What is being asked:
Using the listing, work out the number of lines where "pull" shows up, and answer with that number alone.

++++ The data

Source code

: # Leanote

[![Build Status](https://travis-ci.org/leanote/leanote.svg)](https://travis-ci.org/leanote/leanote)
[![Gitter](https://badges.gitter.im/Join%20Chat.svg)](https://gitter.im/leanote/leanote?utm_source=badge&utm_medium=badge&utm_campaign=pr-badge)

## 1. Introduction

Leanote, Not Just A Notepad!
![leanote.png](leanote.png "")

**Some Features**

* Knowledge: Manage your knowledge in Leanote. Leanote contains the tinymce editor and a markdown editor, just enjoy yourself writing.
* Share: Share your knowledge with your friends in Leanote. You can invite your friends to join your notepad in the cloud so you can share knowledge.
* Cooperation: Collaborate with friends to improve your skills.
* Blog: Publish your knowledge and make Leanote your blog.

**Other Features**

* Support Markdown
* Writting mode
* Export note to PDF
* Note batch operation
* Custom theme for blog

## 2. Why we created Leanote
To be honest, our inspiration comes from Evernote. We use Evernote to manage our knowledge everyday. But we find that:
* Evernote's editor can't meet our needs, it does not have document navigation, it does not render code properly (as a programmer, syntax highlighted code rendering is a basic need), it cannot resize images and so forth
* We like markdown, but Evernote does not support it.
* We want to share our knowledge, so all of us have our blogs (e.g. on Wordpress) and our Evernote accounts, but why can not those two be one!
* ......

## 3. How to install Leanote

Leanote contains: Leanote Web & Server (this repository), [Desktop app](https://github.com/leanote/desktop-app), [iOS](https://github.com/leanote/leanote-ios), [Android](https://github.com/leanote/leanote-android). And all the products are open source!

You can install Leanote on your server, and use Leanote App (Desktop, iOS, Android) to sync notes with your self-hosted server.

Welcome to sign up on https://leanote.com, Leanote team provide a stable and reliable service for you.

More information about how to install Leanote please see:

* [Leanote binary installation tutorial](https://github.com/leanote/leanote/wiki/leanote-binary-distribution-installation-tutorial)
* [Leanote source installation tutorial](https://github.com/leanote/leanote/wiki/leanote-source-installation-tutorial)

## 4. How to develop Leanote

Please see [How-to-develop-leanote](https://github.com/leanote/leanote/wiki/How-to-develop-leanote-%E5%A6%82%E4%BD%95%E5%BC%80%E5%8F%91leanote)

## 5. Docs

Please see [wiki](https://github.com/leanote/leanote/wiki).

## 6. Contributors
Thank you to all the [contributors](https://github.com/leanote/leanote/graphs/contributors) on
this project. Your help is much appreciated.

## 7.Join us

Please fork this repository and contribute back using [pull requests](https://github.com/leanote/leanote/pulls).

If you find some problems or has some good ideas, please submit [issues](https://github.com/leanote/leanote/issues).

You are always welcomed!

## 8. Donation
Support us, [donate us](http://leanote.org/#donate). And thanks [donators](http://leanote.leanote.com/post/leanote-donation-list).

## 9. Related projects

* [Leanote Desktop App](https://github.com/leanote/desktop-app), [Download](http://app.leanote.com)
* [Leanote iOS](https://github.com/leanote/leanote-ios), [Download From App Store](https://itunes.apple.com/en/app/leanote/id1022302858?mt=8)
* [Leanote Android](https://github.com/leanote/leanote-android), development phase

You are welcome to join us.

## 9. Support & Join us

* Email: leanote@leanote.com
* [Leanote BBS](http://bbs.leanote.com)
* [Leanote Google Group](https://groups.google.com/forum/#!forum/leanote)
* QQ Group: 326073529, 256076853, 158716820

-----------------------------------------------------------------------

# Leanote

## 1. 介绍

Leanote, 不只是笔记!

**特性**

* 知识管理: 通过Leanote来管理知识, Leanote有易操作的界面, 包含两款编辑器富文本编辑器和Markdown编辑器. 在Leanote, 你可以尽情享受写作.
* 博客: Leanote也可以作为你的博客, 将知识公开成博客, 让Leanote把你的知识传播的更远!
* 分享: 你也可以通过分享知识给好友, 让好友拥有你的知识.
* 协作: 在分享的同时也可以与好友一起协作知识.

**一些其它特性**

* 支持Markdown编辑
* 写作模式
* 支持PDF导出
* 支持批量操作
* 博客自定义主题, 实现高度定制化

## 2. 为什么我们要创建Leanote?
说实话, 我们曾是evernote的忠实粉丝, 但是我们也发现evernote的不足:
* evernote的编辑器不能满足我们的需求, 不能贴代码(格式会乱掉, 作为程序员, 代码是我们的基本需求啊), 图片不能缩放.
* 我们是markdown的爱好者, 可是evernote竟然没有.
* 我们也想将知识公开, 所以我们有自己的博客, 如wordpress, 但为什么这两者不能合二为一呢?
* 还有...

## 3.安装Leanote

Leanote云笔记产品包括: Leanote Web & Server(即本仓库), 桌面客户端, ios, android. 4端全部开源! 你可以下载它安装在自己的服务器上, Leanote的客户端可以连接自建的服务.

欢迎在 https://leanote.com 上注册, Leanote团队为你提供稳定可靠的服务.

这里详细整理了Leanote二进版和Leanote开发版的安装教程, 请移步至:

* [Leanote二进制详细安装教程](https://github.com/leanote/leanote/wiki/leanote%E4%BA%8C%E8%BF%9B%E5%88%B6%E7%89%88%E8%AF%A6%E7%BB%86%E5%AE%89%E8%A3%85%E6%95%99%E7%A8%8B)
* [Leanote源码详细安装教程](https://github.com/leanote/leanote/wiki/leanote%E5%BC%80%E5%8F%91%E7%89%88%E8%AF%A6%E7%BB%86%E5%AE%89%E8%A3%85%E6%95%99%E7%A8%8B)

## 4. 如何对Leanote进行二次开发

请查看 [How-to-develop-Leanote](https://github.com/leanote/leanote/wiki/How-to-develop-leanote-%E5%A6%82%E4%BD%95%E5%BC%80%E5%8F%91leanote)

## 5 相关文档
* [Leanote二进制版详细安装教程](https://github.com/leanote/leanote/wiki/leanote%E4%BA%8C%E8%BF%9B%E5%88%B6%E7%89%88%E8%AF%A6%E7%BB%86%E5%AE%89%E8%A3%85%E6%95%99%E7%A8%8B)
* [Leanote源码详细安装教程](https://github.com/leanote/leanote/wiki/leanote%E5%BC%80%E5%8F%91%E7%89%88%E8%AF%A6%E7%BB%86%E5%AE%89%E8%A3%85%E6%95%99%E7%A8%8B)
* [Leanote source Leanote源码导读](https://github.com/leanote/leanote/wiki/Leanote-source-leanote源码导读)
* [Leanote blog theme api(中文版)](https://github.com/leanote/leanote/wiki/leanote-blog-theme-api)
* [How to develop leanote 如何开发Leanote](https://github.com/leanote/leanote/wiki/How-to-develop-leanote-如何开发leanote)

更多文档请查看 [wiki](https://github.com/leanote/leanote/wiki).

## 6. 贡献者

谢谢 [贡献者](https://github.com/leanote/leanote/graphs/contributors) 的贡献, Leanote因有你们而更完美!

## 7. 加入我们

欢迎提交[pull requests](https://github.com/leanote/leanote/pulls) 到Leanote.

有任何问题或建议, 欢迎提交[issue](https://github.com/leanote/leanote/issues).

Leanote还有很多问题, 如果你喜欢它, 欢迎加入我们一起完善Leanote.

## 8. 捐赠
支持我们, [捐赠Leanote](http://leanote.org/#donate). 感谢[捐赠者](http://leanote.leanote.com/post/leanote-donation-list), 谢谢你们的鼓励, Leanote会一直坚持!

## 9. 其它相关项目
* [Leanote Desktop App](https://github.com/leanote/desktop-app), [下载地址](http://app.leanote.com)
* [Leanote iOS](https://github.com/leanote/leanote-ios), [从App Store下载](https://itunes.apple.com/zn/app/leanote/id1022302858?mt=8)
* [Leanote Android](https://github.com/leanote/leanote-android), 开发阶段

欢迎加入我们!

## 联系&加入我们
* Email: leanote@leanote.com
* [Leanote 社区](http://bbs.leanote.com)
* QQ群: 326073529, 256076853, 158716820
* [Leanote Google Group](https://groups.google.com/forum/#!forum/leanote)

++++++++

Result for this exercise:
2